───── Given entries
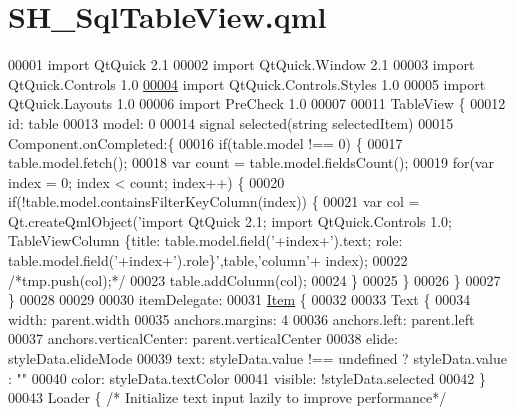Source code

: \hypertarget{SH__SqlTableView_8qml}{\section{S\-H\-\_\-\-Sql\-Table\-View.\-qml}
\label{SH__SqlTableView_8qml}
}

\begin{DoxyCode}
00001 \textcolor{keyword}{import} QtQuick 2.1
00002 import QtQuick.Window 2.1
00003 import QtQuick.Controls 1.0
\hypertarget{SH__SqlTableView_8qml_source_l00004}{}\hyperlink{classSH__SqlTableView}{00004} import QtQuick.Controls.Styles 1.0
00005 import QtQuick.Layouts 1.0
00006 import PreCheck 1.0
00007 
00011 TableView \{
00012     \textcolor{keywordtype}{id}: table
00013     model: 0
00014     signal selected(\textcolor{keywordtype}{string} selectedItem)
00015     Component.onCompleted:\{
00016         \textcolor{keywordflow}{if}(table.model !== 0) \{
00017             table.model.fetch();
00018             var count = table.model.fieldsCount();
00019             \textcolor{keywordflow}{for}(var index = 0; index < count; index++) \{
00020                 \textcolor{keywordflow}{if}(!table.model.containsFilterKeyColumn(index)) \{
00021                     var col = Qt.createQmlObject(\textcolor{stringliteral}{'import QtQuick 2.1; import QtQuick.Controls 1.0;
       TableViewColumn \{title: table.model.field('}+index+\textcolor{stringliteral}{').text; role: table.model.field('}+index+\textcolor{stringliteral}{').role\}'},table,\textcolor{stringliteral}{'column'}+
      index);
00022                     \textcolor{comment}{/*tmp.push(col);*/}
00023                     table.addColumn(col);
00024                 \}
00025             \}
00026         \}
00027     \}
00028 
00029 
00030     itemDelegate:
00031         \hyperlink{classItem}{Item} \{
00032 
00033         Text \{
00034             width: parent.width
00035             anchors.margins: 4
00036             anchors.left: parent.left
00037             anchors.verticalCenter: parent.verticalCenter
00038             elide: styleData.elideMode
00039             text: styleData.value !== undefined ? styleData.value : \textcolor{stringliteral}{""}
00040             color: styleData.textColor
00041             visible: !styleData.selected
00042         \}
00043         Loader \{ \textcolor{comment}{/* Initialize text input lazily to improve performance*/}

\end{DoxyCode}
──────────
───── Given entries
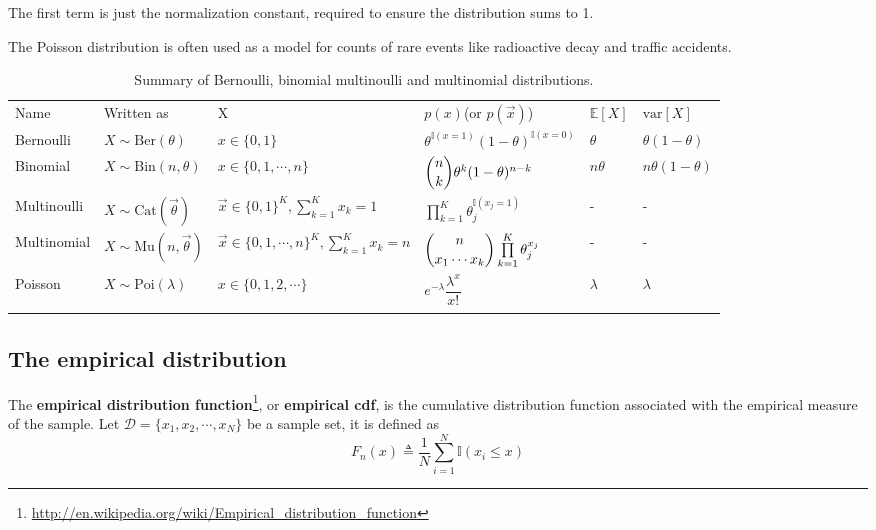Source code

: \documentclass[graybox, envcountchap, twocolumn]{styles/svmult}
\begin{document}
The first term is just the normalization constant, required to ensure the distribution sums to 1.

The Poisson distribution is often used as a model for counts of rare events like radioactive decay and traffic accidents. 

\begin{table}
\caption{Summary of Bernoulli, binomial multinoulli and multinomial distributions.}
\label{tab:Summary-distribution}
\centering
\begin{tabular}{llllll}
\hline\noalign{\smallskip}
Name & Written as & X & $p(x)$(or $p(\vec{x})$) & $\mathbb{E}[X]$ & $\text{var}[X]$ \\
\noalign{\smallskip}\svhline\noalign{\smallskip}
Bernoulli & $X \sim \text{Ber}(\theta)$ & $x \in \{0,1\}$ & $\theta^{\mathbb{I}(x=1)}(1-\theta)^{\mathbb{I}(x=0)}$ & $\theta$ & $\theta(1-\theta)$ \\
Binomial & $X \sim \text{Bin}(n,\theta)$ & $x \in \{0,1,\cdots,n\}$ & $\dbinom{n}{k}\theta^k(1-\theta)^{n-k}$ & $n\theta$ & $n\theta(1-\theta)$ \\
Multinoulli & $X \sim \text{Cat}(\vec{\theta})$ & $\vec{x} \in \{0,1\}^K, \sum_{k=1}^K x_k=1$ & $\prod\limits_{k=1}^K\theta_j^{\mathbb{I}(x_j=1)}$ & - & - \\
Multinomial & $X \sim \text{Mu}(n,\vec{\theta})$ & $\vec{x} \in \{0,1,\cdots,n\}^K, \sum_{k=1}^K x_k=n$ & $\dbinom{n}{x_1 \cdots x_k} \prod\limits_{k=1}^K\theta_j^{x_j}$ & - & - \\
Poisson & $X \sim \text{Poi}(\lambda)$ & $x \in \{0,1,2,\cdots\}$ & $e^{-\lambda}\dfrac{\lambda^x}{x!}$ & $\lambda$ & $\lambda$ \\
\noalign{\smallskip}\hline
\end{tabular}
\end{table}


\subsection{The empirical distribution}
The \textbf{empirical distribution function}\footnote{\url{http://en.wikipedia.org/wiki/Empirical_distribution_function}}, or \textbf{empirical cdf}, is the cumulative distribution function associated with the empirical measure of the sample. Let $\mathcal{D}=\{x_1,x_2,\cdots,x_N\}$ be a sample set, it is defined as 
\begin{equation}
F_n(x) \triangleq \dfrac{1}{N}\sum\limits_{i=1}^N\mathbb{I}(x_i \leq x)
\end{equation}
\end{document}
──────────
───── Given entries
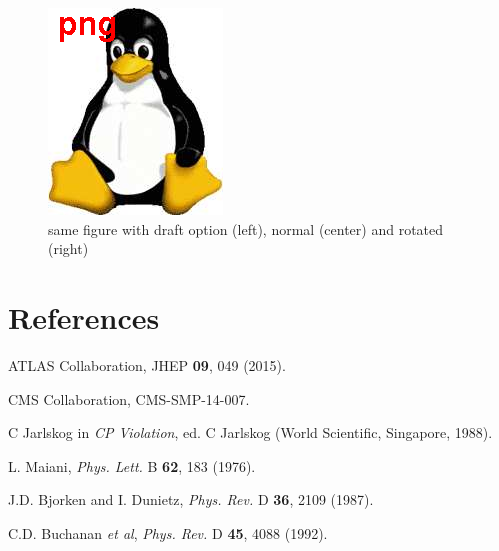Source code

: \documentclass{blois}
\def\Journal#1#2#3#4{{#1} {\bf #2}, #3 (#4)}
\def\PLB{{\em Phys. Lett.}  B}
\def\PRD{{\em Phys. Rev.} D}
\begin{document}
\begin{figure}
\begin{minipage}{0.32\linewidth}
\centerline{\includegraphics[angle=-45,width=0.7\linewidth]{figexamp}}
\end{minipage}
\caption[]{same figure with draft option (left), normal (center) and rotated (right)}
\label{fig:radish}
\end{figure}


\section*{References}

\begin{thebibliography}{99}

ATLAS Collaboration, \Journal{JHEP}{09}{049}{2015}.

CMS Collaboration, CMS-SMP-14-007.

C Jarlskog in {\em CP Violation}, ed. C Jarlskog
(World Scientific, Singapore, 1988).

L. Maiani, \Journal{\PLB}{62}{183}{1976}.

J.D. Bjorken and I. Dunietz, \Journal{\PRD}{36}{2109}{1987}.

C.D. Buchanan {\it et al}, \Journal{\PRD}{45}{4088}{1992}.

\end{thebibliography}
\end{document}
──────────
Task to carry out
Lines holding "Controls" are the ones to copy; find all of them in the listing.

Problem solution
00003 import QtQuick.Controls 1.0
\hypertarget{SH__SqlTableView_8qml_source_l00004}{}\hyperlink{classSH__SqlTableView}{00004} import QtQuick.Controls.Styles 1.0
00021                     var col = Qt.createQmlObject(\textcolor{stringliteral}{'import QtQuick 2.1; import QtQuick.Controls 1.0;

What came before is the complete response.